I concluded in that statement because when I arrived there, the cadaver of Pe_¤_aflorida was right on his back on the floor and that of Herrera was stooping, so I concluded that the hand grenade could have been exploded from somewhere or it could have been thrown from somewhere.

(t.s.n., pp. 5-6, hearing of April 3, 1968)

On cross-examination Dr. Centeno said:

Q You stated in direct examination that it was your conclusion that the hand grenade was thrown from somewhere.

A That is a possibility.

Q And a conjecture?

A That is a possibility.

Q And it can happen.

A That is possible.

Q It is possible that it could not have been thrown from outside.

A It is possible that it was thrown from outside.

Q You have no basis for that, only it is possible.

A It is possible.

(t.s.n., pp. 17-18, hearing of April 3, 1968)

And on re-direct examination, the witness testified:

Atty. Centeno:

What is the basis of your testimony in your affidavit that it is possible that the hand grenade must have been thrown from somewhere? What is the basis of that statement?

A In this case, because it is hard and you could not always determine the position there.

(t.s.n., p. 19, hearing of April 3, 1968)

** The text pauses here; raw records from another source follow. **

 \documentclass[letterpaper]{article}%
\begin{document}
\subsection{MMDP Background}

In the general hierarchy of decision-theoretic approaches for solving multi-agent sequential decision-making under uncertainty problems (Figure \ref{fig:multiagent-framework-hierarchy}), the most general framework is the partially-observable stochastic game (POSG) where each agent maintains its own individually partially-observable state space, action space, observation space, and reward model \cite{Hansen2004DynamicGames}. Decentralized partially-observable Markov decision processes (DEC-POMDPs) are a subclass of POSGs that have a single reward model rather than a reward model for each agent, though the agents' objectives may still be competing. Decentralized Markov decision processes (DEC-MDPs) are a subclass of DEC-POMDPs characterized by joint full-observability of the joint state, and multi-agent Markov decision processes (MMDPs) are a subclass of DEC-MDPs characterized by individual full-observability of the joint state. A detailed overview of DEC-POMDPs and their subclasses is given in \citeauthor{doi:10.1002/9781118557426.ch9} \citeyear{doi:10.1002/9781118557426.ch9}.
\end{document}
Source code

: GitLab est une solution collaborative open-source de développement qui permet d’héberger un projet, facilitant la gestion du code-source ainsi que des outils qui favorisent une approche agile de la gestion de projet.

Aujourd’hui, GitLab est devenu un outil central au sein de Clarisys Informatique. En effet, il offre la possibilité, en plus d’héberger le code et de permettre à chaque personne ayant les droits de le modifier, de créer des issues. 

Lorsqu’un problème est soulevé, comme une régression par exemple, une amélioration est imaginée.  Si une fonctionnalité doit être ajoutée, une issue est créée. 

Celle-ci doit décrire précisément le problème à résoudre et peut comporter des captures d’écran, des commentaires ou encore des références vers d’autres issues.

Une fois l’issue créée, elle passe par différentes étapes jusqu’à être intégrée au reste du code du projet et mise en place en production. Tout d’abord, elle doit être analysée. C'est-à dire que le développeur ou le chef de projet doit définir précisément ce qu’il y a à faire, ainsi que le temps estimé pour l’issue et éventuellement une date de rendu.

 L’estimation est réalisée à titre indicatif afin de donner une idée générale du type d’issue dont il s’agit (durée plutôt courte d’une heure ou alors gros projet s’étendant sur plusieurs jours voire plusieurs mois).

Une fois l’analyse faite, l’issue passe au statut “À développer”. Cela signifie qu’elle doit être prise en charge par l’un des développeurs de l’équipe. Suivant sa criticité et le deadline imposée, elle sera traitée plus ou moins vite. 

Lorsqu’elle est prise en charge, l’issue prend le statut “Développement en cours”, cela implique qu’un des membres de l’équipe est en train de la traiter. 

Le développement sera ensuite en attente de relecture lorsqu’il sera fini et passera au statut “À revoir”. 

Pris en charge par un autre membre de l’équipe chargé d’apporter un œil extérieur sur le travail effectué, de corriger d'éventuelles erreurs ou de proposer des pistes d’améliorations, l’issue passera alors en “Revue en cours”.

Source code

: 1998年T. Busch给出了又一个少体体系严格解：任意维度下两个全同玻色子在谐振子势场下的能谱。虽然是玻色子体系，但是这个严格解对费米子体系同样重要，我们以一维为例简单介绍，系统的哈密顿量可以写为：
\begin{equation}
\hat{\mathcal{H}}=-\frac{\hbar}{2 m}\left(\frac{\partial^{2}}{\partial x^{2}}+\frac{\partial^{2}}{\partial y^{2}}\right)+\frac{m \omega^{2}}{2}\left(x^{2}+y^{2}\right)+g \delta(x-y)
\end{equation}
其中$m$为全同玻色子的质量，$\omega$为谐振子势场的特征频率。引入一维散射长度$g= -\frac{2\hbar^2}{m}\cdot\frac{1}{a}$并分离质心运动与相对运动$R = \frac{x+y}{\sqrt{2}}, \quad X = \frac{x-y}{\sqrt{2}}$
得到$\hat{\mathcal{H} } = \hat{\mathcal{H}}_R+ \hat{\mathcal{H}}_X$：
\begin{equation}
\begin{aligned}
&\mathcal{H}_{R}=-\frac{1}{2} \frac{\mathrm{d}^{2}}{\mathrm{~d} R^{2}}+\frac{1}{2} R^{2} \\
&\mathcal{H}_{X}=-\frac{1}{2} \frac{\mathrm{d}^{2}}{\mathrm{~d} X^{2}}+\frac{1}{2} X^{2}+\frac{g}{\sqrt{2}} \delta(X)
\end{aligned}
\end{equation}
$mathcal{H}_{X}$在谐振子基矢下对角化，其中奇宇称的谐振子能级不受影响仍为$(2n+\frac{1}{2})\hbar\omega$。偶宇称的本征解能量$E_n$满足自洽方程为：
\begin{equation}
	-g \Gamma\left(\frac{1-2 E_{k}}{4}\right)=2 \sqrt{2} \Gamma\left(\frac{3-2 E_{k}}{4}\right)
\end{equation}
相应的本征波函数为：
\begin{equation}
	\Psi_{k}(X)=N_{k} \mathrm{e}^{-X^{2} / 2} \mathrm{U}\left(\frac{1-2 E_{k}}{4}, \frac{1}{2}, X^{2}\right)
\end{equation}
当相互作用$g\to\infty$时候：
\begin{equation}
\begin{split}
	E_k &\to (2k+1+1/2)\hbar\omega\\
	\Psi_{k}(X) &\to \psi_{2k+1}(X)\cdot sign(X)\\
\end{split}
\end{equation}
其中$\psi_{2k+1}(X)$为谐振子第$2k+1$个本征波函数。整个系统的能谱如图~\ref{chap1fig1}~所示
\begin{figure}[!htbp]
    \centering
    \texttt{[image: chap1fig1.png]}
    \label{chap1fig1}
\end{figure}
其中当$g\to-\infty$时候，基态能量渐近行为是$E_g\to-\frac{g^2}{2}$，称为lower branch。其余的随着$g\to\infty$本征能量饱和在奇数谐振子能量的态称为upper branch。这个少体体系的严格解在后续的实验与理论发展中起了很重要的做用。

At best Dr. Centeno's testimony on this point is merely a conjecture, an inference without logical basis. Again it cannot be given any weight in the face of the testimony of Trespeces. Even in itself alone it cannot be considered substantial evidence.

WHEREFORE, the decision and the resolution of the Workmen's Compensation Commission dated August 26, 1969 and October 24, 1969, respectively, are hereby set aside and in lieu thereof judgment is rendered reinstating the decision of the Acting Referee, dated September 11, 1964, dismissing the claim for compensation.

Castro, Teehankee, Makasiar, Esguerra and Muņoz Palma, JJ., concur.